>>>

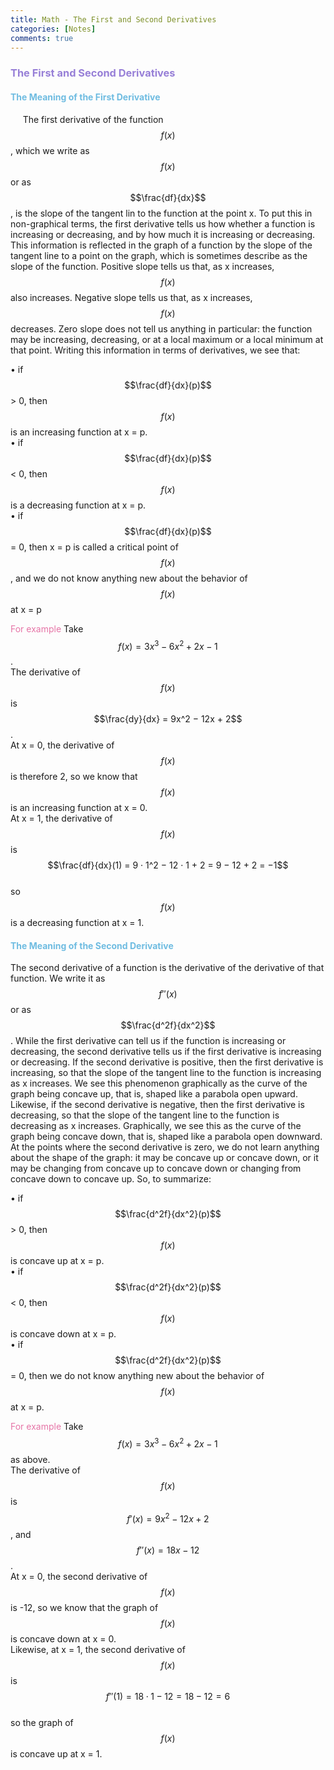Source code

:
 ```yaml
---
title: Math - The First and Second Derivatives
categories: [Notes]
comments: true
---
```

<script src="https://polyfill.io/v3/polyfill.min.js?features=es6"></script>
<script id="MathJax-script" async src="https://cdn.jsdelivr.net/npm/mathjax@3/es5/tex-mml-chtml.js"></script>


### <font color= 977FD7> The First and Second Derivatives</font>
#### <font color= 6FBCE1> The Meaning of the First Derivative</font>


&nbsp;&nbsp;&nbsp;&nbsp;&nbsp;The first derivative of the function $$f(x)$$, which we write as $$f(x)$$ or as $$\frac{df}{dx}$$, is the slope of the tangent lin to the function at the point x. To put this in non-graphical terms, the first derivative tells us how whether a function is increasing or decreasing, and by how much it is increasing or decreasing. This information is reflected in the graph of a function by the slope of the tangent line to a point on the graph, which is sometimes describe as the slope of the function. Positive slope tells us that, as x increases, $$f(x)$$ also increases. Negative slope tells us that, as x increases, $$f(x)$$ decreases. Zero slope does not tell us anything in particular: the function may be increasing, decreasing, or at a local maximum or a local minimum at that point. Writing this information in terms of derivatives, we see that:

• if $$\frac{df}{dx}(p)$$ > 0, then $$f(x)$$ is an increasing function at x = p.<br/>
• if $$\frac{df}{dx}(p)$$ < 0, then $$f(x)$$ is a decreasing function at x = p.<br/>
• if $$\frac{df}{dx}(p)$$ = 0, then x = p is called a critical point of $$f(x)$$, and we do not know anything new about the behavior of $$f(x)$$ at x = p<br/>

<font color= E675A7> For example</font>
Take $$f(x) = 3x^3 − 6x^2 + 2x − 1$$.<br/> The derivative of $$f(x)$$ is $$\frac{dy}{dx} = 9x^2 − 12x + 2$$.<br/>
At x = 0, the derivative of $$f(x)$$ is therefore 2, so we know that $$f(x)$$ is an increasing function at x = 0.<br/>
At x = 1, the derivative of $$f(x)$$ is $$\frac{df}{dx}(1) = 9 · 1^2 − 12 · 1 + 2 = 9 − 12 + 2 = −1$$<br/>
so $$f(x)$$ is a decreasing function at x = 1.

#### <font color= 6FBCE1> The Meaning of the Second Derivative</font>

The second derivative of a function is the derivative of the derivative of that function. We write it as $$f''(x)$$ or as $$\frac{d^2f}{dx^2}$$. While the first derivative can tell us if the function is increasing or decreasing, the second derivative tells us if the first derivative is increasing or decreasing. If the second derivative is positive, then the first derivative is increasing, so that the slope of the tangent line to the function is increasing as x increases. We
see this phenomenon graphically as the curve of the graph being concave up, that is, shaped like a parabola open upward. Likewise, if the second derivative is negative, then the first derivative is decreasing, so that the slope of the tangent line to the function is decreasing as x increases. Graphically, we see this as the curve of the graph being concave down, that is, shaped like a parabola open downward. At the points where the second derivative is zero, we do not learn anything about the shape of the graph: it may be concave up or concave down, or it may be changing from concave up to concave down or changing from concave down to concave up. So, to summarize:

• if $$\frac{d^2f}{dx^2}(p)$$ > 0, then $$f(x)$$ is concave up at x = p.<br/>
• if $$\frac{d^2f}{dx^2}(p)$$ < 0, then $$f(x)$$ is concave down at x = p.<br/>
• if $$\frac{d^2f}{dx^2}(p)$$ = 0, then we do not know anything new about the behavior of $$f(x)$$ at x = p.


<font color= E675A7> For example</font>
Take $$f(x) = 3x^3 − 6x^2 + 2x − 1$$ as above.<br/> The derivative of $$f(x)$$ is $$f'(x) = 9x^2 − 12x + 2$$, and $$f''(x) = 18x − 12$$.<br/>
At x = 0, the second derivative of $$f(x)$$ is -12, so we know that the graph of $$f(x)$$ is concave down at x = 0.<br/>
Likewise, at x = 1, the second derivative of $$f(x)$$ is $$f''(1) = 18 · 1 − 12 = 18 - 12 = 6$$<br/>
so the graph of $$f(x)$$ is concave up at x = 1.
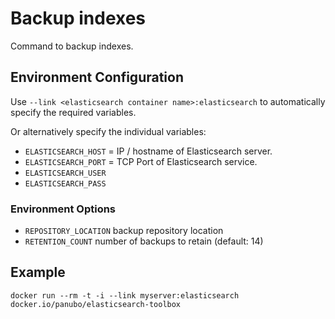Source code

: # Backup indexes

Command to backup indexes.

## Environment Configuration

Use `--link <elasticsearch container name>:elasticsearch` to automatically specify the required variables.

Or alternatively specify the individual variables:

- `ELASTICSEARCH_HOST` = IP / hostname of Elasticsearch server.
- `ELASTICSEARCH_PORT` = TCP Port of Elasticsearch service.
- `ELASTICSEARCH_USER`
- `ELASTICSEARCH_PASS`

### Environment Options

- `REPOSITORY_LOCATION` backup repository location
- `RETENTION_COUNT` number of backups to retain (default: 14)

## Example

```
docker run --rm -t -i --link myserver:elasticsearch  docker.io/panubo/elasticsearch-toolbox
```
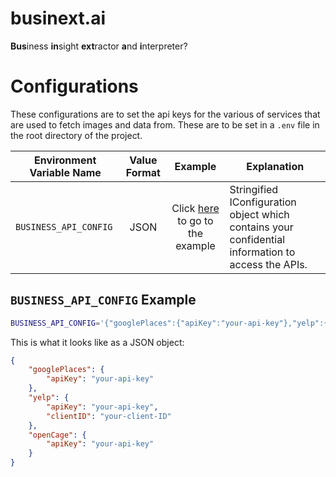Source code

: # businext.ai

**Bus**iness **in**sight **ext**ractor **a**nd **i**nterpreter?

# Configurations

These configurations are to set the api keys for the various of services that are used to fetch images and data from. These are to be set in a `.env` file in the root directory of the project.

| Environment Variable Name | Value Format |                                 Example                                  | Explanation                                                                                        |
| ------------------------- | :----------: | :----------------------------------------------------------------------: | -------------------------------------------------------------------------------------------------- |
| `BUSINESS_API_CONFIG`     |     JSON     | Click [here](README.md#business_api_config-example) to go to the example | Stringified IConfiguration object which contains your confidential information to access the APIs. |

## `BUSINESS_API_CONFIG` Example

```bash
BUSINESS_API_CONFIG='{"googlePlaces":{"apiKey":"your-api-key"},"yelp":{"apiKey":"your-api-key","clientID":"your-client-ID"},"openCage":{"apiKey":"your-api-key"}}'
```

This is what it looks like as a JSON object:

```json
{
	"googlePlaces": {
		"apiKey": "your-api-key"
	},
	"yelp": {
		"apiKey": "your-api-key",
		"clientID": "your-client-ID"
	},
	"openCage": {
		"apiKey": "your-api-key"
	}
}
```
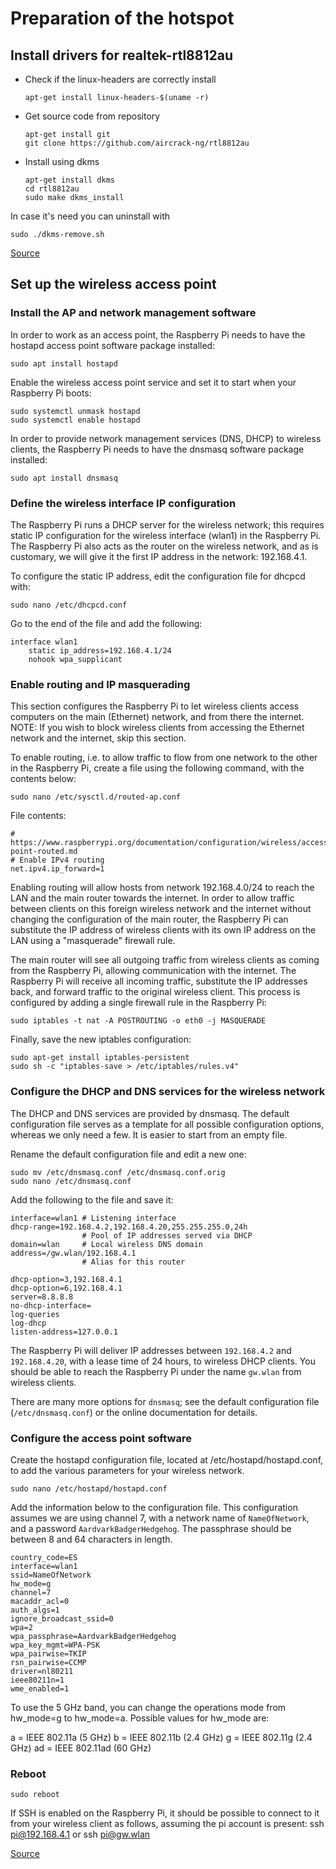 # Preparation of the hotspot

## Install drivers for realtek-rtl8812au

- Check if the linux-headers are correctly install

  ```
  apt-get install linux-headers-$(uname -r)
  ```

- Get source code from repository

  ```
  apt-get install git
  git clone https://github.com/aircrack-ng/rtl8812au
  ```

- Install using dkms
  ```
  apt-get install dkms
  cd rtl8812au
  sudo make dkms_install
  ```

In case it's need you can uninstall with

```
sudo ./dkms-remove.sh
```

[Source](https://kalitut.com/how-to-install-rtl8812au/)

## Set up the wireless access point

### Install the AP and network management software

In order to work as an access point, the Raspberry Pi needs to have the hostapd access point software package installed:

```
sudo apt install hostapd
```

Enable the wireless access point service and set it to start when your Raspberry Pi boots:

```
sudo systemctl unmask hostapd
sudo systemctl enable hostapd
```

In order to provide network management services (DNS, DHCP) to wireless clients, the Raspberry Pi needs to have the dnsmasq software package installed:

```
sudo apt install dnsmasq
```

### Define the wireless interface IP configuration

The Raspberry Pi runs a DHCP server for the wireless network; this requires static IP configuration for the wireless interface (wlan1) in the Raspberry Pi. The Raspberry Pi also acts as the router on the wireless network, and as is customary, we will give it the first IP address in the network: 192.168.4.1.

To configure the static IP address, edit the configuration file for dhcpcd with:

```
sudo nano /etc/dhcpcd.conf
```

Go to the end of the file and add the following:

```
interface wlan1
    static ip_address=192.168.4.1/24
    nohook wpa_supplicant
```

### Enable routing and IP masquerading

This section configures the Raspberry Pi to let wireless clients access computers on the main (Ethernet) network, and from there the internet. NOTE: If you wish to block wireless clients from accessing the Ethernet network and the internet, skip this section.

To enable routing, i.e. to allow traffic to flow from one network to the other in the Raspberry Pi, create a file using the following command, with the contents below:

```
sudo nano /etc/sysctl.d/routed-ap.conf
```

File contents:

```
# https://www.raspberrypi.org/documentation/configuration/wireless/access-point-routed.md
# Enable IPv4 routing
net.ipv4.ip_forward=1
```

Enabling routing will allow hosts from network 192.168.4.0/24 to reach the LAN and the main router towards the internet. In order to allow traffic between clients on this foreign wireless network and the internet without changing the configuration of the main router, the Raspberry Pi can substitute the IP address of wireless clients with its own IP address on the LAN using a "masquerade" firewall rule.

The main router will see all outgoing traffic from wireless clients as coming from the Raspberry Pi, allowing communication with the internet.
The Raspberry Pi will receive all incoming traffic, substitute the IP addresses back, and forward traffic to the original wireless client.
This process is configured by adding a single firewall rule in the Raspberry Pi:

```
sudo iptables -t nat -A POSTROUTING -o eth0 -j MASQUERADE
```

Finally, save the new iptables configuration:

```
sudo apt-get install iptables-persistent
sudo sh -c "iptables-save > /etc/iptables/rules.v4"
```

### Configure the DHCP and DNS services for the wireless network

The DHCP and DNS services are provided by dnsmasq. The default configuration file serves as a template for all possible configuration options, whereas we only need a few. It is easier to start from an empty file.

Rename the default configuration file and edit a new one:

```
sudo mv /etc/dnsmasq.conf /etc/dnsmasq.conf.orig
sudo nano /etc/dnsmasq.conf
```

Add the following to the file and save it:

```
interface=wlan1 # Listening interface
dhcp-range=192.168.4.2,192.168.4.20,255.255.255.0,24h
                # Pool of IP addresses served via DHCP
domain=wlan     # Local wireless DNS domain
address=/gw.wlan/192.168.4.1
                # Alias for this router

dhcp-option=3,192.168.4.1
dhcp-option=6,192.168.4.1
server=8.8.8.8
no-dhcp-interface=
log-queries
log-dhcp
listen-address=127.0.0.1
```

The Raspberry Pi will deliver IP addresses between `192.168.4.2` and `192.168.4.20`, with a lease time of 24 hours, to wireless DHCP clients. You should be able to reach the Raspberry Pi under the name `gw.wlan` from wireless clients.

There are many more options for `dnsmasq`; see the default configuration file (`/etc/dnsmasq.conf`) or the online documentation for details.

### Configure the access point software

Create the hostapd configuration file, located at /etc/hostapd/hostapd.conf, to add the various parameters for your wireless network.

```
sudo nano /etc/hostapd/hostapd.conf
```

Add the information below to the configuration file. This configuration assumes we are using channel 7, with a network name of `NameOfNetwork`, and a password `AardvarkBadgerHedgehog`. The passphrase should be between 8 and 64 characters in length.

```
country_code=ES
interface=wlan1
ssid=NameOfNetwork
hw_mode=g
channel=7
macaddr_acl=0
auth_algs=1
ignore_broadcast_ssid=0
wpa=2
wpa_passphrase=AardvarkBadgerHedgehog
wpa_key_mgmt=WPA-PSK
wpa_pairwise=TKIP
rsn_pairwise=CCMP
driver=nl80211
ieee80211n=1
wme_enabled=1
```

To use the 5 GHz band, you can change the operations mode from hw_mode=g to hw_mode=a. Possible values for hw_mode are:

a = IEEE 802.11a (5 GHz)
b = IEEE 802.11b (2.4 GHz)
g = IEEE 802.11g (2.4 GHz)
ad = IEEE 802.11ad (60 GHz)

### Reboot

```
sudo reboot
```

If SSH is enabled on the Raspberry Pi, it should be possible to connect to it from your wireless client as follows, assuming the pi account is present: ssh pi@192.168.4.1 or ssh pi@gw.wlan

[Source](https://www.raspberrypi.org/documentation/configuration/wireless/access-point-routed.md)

<<<

• Work request: Lines from the start of the material through the line containing "#### <font color= 6FBCE1> The Meaning of the Second" are to be restated word for word; no picture may be included.

• Task output:
Source code

:
 ```yaml
---
title: Math - The First and Second Derivatives
categories: [Notes]
comments: true
---
```

<script src="https://polyfill.io/v3/polyfill.min.js?features=es6"></script>
<script id="MathJax-script" async src="https://cdn.jsdelivr.net/npm/mathjax@3/es5/tex-mml-chtml.js"></script>


### <font color= 977FD7> The First and Second Derivatives</font>
#### <font color= 6FBCE1> The Meaning of the First Derivative</font>


&nbsp;&nbsp;&nbsp;&nbsp;&nbsp;The first derivative of the function $$f(x)$$, which we write as $$f(x)$$ or as $$\frac{df}{dx}$$, is the slope of the tangent lin to the function at the point x. To put this in non-graphical terms, the first derivative tells us how whether a function is increasing or decreasing, and by how much it is increasing or decreasing. This information is reflected in the graph of a function by the slope of the tangent line to a point on the graph, which is sometimes describe as the slope of the function. Positive slope tells us that, as x increases, $$f(x)$$ also increases. Negative slope tells us that, as x increases, $$f(x)$$ decreases. Zero slope does not tell us anything in particular: the function may be increasing, decreasing, or at a local maximum or a local minimum at that point. Writing this information in terms of derivatives, we see that:

• if $$\frac{df}{dx}(p)$$ > 0, then $$f(x)$$ is an increasing function at x = p.<br/>
• if $$\frac{df}{dx}(p)$$ < 0, then $$f(x)$$ is a decreasing function at x = p.<br/>
• if $$\frac{df}{dx}(p)$$ = 0, then x = p is called a critical point of $$f(x)$$, and we do not know anything new about the behavior of $$f(x)$$ at x = p<br/>

<font color= E675A7> For example</font>
Take $$f(x) = 3x^3 − 6x^2 + 2x − 1$$.<br/> The derivative of $$f(x)$$ is $$\frac{dy}{dx} = 9x^2 − 12x + 2$$.<br/>
At x = 0, the derivative of $$f(x)$$ is therefore 2, so we know that $$f(x)$$ is an increasing function at x = 0.<br/>
At x = 1, the derivative of $$f(x)$$ is $$\frac{df}{dx}(1) = 9 · 1^2 − 12 · 1 + 2 = 9 − 12 + 2 = −1$$<br/>
so $$f(x)$$ is a decreasing function at x = 1.

#### <font color= 6FBCE1> The Meaning of the Second Derivative</font>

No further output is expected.